*About this exercise*: In the data, extract each line that holds the string "printQR".

Dataset entries:
BEGIN

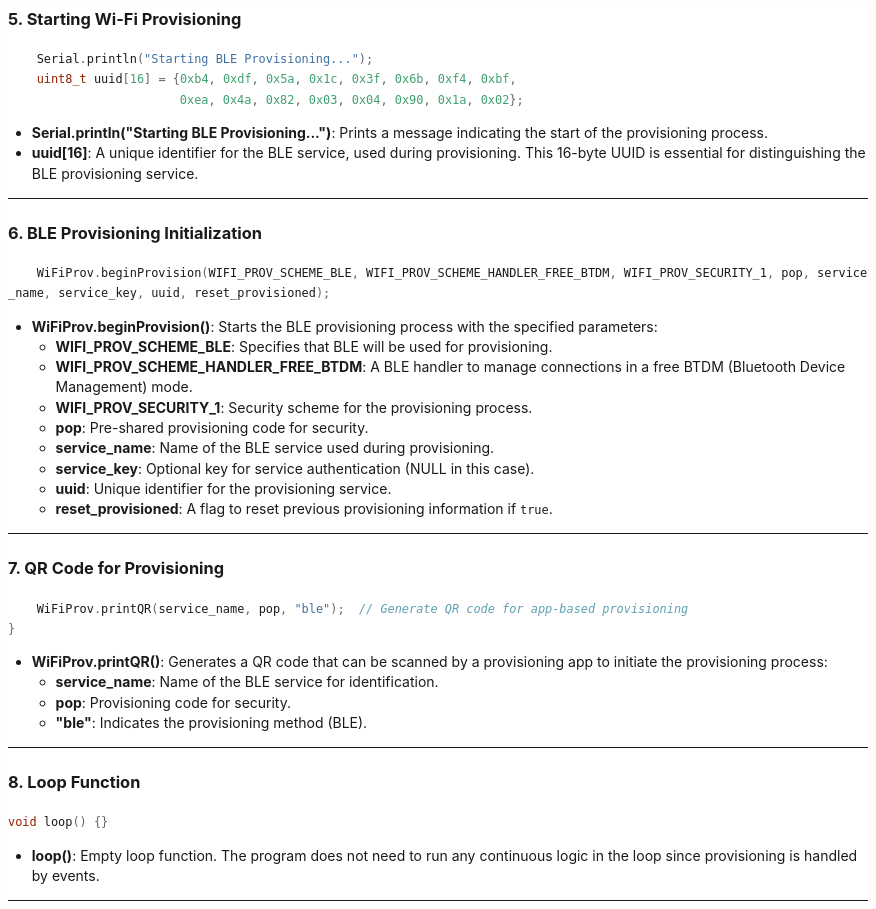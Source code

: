 
### 5. **Starting Wi-Fi Provisioning**
```cpp
    Serial.println("Starting BLE Provisioning...");
    uint8_t uuid[16] = {0xb4, 0xdf, 0x5a, 0x1c, 0x3f, 0x6b, 0xf4, 0xbf,
                        0xea, 0x4a, 0x82, 0x03, 0x04, 0x90, 0x1a, 0x02};
```
- **Serial.println("Starting BLE Provisioning...")**: Prints a message indicating the start of the provisioning process.
- **uuid[16]**: A unique identifier for the BLE service, used during provisioning. This 16-byte UUID is essential for distinguishing the BLE provisioning service.

---

### 6. **BLE Provisioning Initialization**
```cpp
    WiFiProv.beginProvision(WIFI_PROV_SCHEME_BLE, WIFI_PROV_SCHEME_HANDLER_FREE_BTDM, WIFI_PROV_SECURITY_1, pop, service_name, service_key, uuid, reset_provisioned);
```
- **WiFiProv.beginProvision()**: Starts the BLE provisioning process with the specified parameters:
    - **WIFI_PROV_SCHEME_BLE**: Specifies that BLE will be used for provisioning.
    - **WIFI_PROV_SCHEME_HANDLER_FREE_BTDM**: A BLE handler to manage connections in a free BTDM (Bluetooth Device Management) mode.
    - **WIFI_PROV_SECURITY_1**: Security scheme for the provisioning process.
    - **pop**: Pre-shared provisioning code for security.
    - **service_name**: Name of the BLE service used during provisioning.
    - **service_key**: Optional key for service authentication (NULL in this case).
    - **uuid**: Unique identifier for the provisioning service.
    - **reset_provisioned**: A flag to reset previous provisioning information if `true`.

---

### 7. **QR Code for Provisioning**
```cpp
    WiFiProv.printQR(service_name, pop, "ble");  // Generate QR code for app-based provisioning
}
```
- **WiFiProv.printQR()**: Generates a QR code that can be scanned by a provisioning app to initiate the provisioning process:
    - **service_name**: Name of the BLE service for identification.
    - **pop**: Provisioning code for security.
    - **"ble"**: Indicates the provisioning method (BLE).

---

### 8. **Loop Function**
```cpp
void loop() {}
```
- **loop()**: Empty loop function. The program does not need to run any continuous logic in the loop since provisioning is handled by events.

---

END

*Response to the exercise*:
    WiFiProv.printQR(service_name, pop, "ble");  // Generate QR code for app-based provisioning
- **WiFiProv.printQR()**: Generates a QR code that can be scanned by a provisioning app to initiate the provisioning process:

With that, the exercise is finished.